**Data for this task**
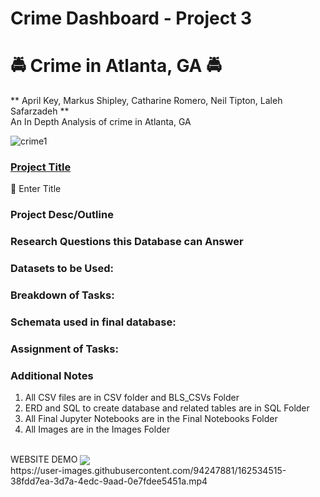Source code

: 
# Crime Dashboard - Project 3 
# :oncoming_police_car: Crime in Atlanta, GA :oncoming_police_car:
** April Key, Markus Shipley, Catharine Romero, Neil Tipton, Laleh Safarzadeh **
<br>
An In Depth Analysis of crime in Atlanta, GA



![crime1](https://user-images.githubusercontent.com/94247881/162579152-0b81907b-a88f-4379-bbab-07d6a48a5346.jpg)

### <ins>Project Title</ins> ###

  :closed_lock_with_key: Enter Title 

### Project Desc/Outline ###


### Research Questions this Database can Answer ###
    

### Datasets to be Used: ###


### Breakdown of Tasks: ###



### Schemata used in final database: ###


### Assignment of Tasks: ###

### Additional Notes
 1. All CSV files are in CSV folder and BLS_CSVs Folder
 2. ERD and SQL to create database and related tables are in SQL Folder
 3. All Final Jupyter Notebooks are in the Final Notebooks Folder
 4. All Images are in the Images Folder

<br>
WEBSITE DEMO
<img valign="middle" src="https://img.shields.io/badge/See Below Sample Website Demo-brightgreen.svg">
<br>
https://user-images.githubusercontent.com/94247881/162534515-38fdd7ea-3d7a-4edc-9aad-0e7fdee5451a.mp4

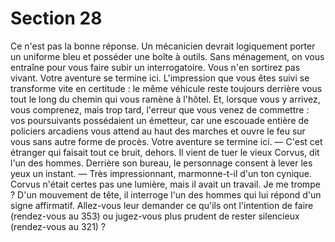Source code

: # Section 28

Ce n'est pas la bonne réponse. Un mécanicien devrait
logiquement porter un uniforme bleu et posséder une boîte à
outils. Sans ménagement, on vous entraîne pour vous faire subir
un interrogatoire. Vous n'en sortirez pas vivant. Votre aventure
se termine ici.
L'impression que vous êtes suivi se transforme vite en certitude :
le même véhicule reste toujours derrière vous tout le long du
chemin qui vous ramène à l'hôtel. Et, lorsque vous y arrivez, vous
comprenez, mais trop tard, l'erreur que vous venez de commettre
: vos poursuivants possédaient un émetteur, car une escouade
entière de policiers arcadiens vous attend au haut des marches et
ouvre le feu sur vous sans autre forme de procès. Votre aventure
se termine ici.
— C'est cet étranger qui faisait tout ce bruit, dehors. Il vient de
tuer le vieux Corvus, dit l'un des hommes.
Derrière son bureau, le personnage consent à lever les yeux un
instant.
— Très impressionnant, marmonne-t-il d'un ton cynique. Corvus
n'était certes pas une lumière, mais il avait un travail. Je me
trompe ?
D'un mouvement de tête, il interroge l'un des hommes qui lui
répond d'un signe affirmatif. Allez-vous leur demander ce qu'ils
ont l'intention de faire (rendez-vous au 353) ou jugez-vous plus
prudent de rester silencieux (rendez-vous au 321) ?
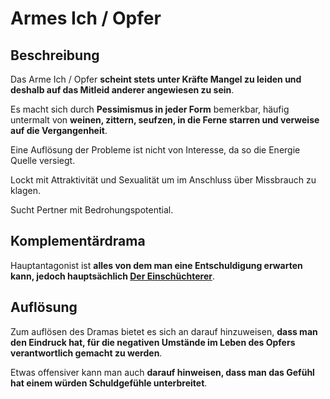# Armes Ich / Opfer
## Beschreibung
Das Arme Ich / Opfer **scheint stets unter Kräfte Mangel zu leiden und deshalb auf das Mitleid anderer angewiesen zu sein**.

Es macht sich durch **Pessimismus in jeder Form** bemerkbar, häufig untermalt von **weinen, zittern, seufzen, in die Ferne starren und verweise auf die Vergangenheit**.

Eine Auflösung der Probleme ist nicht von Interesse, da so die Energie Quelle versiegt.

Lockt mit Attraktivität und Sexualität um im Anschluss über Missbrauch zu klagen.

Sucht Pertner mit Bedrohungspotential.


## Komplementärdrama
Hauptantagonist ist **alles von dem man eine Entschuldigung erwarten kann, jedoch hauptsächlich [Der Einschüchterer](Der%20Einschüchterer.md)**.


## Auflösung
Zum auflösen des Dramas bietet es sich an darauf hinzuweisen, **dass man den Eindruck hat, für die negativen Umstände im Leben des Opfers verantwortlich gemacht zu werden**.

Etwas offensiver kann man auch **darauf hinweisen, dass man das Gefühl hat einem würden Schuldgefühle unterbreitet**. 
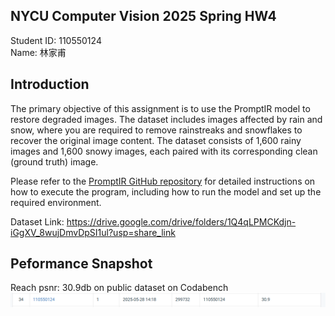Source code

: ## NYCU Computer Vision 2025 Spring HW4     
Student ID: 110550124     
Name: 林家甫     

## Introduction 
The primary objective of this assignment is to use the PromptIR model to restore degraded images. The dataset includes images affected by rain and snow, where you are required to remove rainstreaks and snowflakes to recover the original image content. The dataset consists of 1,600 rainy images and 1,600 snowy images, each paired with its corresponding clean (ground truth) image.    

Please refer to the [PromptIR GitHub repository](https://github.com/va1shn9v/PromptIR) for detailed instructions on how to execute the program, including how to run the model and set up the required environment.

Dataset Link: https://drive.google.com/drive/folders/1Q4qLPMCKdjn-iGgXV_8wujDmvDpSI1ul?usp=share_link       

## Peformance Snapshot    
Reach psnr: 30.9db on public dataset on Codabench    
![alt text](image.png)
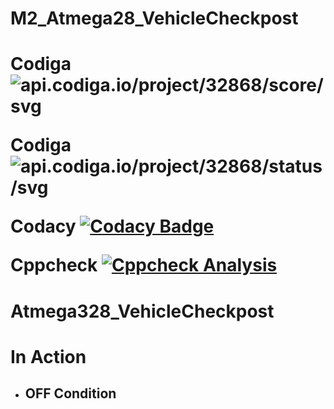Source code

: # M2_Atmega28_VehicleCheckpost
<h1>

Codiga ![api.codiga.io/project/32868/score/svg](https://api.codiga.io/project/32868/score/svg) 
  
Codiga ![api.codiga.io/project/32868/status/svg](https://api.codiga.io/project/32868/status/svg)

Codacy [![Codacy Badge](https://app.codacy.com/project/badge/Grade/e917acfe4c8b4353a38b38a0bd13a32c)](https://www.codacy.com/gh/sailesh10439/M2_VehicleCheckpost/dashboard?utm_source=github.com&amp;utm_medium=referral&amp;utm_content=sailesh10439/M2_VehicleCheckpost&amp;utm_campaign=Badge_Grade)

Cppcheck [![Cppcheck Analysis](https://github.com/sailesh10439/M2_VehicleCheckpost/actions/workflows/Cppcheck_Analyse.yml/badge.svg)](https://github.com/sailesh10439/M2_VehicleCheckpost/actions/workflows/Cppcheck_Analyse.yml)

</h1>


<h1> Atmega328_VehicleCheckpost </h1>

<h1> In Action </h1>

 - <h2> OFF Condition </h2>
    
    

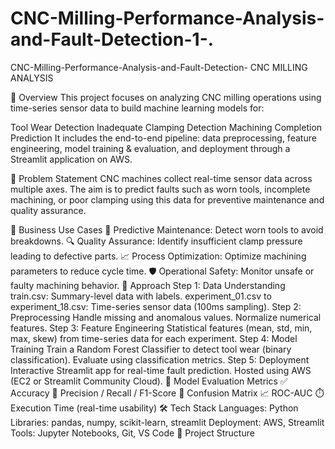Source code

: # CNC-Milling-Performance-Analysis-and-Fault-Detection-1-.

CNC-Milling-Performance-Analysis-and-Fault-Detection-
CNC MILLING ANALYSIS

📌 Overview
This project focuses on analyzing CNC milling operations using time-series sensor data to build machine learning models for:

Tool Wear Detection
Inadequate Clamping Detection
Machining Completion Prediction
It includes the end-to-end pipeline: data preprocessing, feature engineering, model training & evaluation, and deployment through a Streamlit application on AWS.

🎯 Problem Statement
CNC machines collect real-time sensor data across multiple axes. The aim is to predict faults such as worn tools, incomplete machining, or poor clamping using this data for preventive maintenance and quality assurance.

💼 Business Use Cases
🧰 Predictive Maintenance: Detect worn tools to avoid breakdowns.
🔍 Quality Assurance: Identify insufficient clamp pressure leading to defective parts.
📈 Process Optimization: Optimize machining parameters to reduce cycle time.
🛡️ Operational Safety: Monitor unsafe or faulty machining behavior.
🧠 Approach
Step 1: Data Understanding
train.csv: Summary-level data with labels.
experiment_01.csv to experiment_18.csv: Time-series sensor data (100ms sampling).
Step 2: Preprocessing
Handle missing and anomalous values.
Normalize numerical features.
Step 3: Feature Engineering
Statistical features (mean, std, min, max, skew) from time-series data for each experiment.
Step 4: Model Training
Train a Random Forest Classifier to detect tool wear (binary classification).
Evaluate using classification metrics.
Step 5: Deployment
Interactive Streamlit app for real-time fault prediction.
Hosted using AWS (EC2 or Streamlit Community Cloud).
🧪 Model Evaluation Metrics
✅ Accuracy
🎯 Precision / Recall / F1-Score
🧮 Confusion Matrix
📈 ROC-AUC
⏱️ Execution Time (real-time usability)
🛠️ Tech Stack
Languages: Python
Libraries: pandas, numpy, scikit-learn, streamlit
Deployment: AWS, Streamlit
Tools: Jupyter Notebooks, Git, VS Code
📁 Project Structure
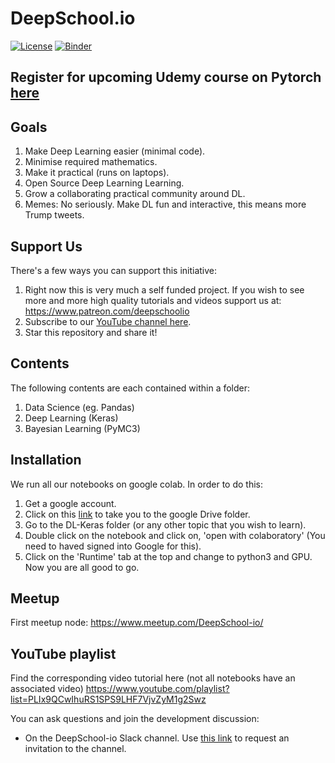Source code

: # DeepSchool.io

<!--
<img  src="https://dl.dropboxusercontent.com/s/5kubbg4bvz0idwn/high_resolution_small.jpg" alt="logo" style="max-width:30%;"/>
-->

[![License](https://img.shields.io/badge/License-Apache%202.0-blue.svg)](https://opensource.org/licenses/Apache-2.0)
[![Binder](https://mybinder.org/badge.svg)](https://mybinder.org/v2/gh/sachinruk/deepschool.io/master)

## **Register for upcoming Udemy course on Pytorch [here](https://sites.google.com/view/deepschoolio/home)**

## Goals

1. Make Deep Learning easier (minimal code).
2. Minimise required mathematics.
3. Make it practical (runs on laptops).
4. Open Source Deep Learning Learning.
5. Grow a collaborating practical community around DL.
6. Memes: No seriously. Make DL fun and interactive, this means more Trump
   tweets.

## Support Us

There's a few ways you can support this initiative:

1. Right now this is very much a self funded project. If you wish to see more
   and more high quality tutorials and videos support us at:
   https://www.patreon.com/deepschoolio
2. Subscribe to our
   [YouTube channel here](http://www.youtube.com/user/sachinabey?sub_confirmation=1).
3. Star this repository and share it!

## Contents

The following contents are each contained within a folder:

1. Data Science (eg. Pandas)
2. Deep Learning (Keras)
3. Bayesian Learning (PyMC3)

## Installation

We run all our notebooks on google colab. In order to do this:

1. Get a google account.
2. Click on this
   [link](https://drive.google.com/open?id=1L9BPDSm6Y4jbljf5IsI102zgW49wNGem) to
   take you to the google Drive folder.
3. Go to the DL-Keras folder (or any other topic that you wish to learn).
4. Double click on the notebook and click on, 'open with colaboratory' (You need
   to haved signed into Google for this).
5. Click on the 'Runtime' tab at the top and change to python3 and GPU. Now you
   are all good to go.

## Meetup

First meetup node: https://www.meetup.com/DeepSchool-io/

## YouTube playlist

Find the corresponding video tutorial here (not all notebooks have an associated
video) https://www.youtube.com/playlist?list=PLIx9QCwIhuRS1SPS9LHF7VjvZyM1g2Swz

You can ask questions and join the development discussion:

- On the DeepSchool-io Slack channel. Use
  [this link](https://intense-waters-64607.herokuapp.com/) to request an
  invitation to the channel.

**What the exercise asks**
Scan the records above for the string "mais", then report every line that contains it.

**Output of the exercise**
comprenez, mais trop tard, l'erreur que vous venez de commettre
n'était certes pas une lumière, mais il avait un travail. Je me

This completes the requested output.